Mon interlocuteur sursauta.

Ses paupières clignèrent à plusieurs reprises, une expression de souffrance passa sur sa physionomie, et d’une intonation grave contrastant avec l’accent enjoué qu’il avait affecté jusqu’à ce moment :

— Les savants prétendent, dit-il lentement, qu’agir c’est tuer. À chaque pas, nous écrasons des peuples d’êtres microscopiques. Nous ne sommes cependant pas coupables de ces hécatombes, dont nous n’avons pas conscience et que nous ne pourrions empêcher. Dans la partie engagée, il y a aussi des victimes qu’il ne m’est pas loisible d’épargner, sans cela…

Il secoua violemment la tête et reprit :

— Laissons cela… à quoi bon affirmer ce qu’il est interdit de démontrer… J’ai voulu que vous viviez auprès de moi un excellent article pour le Times… Ceci pour vous démontrer que vous n’avez pas obligé un ingrat. Que voulez-vous savoir ? Comment j’ai réduit l’envoyé du comte de Holsbein à l’état d’où il va sortir ?

Il se pencha vers sa fenêtre, regarda au dehors à travers les carreaux brouillés de poussière.

— Il ne va plus tarder à revenir à lui. J’ai pourtant le temps de vous renseigner. Connaissez-vous le curare ?

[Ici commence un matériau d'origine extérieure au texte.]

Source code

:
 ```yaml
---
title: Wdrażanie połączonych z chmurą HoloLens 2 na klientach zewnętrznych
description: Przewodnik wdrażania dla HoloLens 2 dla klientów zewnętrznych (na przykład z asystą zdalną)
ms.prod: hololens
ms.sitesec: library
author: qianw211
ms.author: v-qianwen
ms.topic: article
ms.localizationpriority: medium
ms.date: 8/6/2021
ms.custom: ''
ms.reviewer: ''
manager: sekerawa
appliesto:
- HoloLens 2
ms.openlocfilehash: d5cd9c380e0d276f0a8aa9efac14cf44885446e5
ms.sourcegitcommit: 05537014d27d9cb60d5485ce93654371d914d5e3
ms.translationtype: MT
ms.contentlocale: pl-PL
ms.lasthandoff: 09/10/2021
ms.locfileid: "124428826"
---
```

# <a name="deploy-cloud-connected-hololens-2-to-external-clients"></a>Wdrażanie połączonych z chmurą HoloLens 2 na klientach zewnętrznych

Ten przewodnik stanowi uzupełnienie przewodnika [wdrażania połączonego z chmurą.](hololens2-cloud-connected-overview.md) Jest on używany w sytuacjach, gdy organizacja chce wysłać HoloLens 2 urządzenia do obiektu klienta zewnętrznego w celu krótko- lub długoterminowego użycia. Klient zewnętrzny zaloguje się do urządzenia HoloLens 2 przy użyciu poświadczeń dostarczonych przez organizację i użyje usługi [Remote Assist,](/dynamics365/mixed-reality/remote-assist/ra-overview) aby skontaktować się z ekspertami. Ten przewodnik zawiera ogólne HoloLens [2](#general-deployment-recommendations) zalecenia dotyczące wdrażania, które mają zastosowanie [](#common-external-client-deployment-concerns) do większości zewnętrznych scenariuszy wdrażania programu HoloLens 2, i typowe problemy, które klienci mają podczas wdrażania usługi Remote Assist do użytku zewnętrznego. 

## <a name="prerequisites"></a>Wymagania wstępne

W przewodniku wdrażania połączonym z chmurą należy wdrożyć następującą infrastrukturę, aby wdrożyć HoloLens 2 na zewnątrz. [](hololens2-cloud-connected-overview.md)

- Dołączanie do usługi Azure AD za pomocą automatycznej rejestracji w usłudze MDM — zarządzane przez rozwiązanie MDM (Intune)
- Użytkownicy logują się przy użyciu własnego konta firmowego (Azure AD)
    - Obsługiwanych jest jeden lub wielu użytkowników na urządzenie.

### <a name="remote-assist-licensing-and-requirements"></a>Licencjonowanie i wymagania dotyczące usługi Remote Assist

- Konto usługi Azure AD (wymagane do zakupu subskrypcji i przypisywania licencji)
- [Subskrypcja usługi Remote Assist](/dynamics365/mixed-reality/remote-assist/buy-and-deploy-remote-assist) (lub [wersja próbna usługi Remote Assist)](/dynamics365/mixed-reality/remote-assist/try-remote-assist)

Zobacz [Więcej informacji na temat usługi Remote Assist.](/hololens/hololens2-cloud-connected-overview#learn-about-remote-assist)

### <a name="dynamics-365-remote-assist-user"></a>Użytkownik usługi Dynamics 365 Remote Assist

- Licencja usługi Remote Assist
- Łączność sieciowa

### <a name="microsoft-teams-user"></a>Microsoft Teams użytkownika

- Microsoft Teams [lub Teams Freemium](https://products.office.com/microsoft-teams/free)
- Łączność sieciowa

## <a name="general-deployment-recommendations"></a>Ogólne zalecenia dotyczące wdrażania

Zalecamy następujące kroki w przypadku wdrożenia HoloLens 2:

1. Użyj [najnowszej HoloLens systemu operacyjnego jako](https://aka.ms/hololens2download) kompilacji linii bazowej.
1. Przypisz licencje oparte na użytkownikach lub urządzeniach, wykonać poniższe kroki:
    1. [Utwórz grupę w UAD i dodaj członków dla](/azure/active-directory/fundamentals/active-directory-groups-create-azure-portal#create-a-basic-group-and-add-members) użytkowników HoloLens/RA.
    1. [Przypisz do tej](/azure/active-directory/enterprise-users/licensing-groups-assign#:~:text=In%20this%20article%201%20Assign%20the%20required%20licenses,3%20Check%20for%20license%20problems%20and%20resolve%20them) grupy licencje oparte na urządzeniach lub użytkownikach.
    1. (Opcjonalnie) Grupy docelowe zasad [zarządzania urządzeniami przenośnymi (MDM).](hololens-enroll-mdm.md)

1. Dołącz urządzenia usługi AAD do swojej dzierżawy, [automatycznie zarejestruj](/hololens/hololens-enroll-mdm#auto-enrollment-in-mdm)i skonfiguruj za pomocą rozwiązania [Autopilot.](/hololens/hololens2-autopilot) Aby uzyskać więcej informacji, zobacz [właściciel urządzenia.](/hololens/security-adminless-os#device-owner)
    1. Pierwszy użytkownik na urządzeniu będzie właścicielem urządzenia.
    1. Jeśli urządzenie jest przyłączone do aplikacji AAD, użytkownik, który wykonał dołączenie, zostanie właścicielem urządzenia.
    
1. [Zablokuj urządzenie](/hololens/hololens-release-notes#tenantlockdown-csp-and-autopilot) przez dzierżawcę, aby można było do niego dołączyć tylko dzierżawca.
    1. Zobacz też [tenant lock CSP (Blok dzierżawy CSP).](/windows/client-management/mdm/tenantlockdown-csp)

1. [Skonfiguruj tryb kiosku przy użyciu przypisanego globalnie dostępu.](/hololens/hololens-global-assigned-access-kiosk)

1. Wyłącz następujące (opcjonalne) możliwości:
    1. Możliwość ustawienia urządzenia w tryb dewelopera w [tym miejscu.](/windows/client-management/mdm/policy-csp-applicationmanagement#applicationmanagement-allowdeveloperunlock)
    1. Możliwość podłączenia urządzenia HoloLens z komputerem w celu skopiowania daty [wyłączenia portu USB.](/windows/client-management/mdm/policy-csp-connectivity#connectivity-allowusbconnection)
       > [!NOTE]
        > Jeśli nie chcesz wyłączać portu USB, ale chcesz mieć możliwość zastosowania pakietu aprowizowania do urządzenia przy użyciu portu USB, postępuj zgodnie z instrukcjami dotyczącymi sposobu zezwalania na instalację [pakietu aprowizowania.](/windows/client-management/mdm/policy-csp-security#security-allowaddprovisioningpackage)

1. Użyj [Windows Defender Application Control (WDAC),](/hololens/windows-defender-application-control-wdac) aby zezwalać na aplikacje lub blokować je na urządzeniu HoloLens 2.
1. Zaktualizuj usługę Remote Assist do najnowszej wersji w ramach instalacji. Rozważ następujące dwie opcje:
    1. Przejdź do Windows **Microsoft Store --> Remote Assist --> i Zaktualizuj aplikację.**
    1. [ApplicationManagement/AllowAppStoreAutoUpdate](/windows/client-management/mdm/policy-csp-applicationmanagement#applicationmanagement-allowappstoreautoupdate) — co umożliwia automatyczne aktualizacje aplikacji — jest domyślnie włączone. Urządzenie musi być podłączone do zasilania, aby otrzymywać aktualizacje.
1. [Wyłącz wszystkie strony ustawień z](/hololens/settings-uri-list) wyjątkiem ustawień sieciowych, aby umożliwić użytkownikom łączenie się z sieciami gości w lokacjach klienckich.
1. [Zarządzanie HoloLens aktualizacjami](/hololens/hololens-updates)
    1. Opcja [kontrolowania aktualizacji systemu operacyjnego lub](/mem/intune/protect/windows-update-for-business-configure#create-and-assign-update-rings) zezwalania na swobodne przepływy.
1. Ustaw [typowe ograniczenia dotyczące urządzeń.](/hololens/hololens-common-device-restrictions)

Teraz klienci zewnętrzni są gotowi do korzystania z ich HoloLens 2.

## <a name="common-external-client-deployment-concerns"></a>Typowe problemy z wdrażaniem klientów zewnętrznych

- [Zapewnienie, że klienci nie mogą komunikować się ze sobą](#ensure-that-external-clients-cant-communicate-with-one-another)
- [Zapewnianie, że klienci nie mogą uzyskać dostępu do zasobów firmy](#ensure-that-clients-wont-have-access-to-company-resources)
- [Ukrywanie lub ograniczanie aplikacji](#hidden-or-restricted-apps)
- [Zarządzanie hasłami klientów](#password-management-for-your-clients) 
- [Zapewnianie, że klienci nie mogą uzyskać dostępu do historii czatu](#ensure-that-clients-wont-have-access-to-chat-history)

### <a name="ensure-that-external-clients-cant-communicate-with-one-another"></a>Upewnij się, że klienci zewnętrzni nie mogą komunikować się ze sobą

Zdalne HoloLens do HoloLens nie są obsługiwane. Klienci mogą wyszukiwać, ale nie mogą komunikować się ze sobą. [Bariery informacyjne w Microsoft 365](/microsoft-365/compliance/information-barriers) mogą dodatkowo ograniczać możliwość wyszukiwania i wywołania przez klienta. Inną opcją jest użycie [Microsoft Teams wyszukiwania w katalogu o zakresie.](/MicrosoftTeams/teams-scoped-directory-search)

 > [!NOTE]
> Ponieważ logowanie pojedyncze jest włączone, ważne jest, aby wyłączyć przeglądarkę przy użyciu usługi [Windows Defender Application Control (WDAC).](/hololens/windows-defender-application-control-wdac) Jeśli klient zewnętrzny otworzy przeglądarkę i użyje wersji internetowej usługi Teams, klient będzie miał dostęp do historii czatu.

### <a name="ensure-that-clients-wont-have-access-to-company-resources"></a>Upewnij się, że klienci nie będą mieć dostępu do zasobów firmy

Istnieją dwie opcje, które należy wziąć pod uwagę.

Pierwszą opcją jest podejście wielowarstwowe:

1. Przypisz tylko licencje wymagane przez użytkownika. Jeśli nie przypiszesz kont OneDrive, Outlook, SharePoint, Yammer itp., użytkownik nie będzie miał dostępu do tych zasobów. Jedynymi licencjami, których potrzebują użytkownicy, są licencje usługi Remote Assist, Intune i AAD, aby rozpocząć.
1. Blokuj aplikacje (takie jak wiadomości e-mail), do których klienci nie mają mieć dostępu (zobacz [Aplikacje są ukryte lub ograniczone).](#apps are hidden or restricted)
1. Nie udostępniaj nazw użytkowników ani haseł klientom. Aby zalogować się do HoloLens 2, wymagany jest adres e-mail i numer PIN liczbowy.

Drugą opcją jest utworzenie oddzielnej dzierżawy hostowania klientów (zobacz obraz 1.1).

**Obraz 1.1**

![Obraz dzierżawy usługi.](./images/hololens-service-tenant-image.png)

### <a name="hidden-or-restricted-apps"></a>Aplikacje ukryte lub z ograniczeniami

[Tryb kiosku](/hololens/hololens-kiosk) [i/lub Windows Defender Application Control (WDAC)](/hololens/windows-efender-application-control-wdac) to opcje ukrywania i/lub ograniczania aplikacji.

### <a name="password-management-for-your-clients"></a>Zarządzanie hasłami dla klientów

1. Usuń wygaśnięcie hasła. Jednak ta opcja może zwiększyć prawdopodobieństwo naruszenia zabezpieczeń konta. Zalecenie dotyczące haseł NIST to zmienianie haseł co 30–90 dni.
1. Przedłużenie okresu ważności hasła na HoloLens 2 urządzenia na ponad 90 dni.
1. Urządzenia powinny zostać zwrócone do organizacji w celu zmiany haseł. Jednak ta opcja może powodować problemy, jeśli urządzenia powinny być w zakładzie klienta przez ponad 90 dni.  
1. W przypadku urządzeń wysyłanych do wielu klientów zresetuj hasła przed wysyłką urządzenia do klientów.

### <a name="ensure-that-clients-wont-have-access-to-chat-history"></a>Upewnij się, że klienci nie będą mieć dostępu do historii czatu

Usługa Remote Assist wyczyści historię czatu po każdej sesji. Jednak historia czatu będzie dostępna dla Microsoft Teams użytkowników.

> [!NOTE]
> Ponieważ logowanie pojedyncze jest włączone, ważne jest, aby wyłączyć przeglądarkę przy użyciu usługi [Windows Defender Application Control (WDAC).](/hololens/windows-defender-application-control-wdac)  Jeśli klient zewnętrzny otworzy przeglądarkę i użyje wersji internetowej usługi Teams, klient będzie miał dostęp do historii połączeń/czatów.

— Ce poison végétal dont certaines peuplades sauvages imprègnent leurs flèches… un poison mortel.

— Non, pas toujours ; dilué dans un composé d’éther et d’eau, le curare devient un simple stupéfiant temporaire, dont l’antidote est la caféine, combinée au suc de certaines plantes. Une sarbacane, une pointe imbibée de curare, l’homme tombe mort. Quelques gouttes de caféine… il se redresse et repart, convaincu qu’il a été pris d’un simple étourdissement.

Et m’attirant auprès de la fenêtre :

— Voyez vous-même.

Je regardai dans la rue.

L’homme s’était redressé.

Il était là, assis sur le trottoir, se tâtant machinalement d’un air stupéfait.

De toute évidence, il cherchait pourquoi il se trouvait dans cette situation.

Enfin, le souvenir lui revint… Au regard circulaire dont il fouilla le sol, je jugeai qu’il cherchait la cause de sa chute.

Ne trouvant rien, il haussa les épaules avec dépit et se remit sur ses pieds. Encore un regard inutile. Un nouveau mouvement d’épaules ; et il se décida à se remettre en marche.